**Work instructions**
Lines where the string "esbuild" appears are to be copied from the entries below.
────
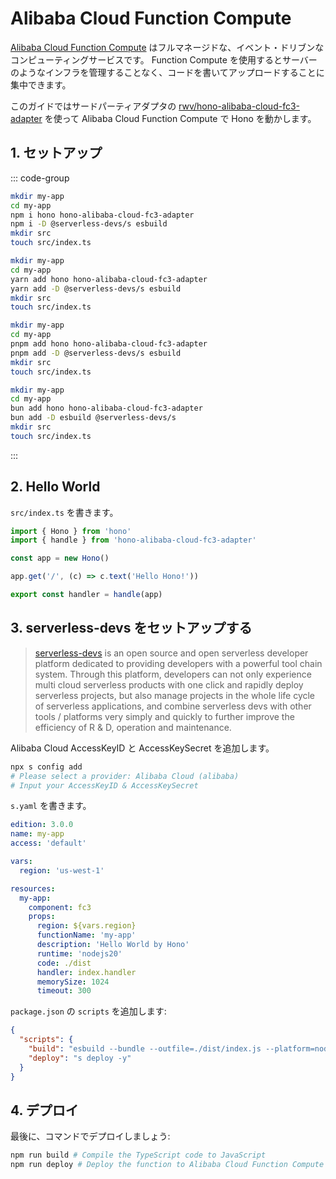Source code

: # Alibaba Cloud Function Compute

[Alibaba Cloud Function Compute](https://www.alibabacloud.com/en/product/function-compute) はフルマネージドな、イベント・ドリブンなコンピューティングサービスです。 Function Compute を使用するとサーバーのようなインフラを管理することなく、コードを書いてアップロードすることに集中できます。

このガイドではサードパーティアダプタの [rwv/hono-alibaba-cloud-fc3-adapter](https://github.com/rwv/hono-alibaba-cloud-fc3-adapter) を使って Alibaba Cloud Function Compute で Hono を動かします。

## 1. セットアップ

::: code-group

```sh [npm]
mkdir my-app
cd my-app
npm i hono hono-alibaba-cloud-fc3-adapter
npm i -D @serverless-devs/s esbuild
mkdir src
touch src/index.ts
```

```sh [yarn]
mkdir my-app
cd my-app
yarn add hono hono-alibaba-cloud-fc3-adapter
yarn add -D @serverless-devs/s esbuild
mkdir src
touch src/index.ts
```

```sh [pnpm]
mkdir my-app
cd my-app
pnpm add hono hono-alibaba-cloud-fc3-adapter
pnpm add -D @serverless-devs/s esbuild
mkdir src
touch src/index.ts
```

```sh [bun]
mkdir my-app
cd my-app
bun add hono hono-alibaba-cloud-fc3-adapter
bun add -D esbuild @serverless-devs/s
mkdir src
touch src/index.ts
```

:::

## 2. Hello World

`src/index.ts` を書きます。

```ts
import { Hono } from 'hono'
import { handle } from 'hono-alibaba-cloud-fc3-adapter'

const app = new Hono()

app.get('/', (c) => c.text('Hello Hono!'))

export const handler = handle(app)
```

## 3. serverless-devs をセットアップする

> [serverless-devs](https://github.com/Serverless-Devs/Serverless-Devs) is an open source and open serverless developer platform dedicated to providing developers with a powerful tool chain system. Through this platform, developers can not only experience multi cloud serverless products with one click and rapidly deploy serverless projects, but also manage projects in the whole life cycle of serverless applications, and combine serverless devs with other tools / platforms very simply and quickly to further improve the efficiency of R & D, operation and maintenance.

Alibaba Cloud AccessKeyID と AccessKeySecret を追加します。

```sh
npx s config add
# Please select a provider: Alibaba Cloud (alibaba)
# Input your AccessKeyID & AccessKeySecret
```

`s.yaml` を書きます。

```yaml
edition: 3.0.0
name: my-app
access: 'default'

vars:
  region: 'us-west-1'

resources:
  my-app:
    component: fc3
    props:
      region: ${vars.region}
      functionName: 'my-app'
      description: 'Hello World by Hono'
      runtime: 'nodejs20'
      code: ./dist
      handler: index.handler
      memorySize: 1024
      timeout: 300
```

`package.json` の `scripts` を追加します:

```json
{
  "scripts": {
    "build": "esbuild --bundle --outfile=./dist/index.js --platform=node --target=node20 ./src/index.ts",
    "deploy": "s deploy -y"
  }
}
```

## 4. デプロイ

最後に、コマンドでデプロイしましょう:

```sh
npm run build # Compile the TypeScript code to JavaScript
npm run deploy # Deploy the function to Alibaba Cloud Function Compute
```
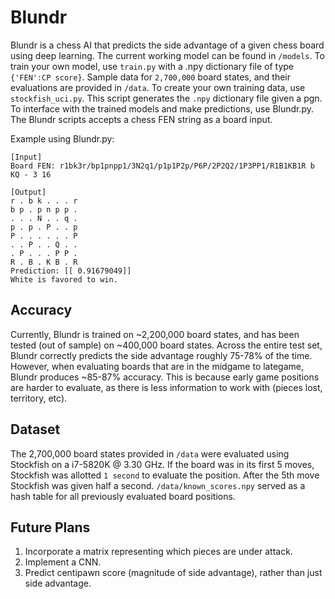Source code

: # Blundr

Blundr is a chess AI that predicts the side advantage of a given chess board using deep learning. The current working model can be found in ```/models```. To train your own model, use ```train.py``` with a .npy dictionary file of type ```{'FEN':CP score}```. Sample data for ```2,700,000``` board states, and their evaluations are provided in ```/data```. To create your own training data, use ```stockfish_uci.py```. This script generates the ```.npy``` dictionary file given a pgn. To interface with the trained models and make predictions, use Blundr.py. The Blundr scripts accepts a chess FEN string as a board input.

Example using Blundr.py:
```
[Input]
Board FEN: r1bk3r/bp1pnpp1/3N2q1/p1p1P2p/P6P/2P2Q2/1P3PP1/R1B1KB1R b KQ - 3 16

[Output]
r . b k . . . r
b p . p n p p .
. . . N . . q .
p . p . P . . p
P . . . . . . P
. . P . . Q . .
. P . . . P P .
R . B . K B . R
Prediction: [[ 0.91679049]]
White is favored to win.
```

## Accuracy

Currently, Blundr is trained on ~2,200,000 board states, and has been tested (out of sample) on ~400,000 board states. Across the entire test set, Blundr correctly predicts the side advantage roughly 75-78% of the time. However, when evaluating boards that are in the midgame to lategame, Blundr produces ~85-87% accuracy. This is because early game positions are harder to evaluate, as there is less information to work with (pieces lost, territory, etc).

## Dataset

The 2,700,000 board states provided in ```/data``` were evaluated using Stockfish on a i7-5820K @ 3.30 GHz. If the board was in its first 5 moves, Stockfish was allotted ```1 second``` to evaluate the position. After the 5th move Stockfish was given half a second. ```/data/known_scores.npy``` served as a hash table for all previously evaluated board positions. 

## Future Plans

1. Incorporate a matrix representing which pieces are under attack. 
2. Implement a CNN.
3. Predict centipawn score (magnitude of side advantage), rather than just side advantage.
────
**Exercise result**
npm i -D @serverless-devs/s esbuild
yarn add -D @serverless-devs/s esbuild
pnpm add -D @serverless-devs/s esbuild
bun add -D esbuild @serverless-devs/s
    "build": "esbuild --bundle --outfile=./dist/index.js --platform=node --target=node20 ./src/index.ts",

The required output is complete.